[Data provided]
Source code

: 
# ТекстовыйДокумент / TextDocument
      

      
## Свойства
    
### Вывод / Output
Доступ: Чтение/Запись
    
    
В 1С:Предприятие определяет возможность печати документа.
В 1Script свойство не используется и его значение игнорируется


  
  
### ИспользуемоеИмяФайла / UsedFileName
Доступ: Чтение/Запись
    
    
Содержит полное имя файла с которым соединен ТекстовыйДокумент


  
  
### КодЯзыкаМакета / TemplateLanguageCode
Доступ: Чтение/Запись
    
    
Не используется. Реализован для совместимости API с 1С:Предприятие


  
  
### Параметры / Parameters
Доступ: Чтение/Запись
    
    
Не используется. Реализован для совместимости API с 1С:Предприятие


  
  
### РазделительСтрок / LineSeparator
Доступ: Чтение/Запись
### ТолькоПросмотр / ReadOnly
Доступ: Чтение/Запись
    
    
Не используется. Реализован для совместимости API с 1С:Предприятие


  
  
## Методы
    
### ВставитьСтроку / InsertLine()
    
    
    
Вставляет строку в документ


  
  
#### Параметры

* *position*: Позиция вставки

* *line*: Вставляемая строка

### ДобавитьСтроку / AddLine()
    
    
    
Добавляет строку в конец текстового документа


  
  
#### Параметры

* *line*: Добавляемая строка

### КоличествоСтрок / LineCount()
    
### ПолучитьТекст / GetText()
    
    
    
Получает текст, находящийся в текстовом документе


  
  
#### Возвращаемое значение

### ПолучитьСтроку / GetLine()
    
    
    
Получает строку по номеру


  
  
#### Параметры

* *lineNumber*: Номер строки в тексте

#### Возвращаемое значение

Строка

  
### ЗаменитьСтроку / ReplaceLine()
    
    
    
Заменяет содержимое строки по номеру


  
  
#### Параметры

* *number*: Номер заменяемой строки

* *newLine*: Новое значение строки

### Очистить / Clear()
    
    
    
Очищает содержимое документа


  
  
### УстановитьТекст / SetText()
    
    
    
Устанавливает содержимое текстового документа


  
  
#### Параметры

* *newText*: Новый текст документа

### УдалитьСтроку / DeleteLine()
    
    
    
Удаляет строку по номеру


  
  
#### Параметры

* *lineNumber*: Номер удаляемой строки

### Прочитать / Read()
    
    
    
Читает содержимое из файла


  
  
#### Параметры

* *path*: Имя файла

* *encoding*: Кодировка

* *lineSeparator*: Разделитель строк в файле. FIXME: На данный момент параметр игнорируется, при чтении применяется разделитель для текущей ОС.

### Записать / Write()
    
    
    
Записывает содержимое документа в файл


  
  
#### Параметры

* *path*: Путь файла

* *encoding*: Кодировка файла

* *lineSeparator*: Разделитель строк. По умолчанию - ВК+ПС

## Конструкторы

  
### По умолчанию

[Task directions]
Give the entries again exactly as they stand.

[Output below]
Source code

: 
# ТекстовыйДокумент / TextDocument
      

      
## Свойства
    
### Вывод / Output
Доступ: Чтение/Запись
    
    
В 1С:Предприятие определяет возможность печати документа.
В 1Script свойство не используется и его значение игнорируется


  
  
### ИспользуемоеИмяФайла / UsedFileName
Доступ: Чтение/Запись
    
    
Содержит полное имя файла с которым соединен ТекстовыйДокумент


  
  
### КодЯзыкаМакета / TemplateLanguageCode
Доступ: Чтение/Запись
    
    
Не используется. Реализован для совместимости API с 1С:Предприятие


  
  
### Параметры / Parameters
Доступ: Чтение/Запись
    
    
Не используется. Реализован для совместимости API с 1С:Предприятие


  
  
### РазделительСтрок / LineSeparator
Доступ: Чтение/Запись
### ТолькоПросмотр / ReadOnly
Доступ: Чтение/Запись
    
    
Не используется. Реализован для совместимости API с 1С:Предприятие


  
  
## Методы
    
### ВставитьСтроку / InsertLine()
    
    
    
Вставляет строку в документ


  
  
#### Параметры

* *position*: Позиция вставки

* *line*: Вставляемая строка

### ДобавитьСтроку / AddLine()
    
    
    
Добавляет строку в конец текстового документа


  
  
#### Параметры

* *line*: Добавляемая строка

### КоличествоСтрок / LineCount()
    
### ПолучитьТекст / GetText()
    
    
    
Получает текст, находящийся в текстовом документе


  
  
#### Возвращаемое значение

### ПолучитьСтроку / GetLine()
    
    
    
Получает строку по номеру


  
  
#### Параметры

* *lineNumber*: Номер строки в тексте

#### Возвращаемое значение

Строка

  
### ЗаменитьСтроку / ReplaceLine()
    
    
    
Заменяет содержимое строки по номеру


  
  
#### Параметры

* *number*: Номер заменяемой строки

* *newLine*: Новое значение строки

### Очистить / Clear()
    
    
    
Очищает содержимое документа


  
  
### УстановитьТекст / SetText()
    
    
    
Устанавливает содержимое текстового документа


  
  
#### Параметры

* *newText*: Новый текст документа

### УдалитьСтроку / DeleteLine()
    
    
    
Удаляет строку по номеру


  
  
#### Параметры

* *lineNumber*: Номер удаляемой строки

### Прочитать / Read()
    
    
    
Читает содержимое из файла


  
  
#### Параметры

* *path*: Имя файла

* *encoding*: Кодировка

* *lineSeparator*: Разделитель строк в файле. FIXME: На данный момент параметр игнорируется, при чтении применяется разделитель для текущей ОС.

### Записать / Write()
    
    
    
Записывает содержимое документа в файл


  
  
#### Параметры

* *path*: Путь файла

* *encoding*: Кодировка файла

* *lineSeparator*: Разделитель строк. По умолчанию - ВК+ПС

## Конструкторы

  
### По умолчанию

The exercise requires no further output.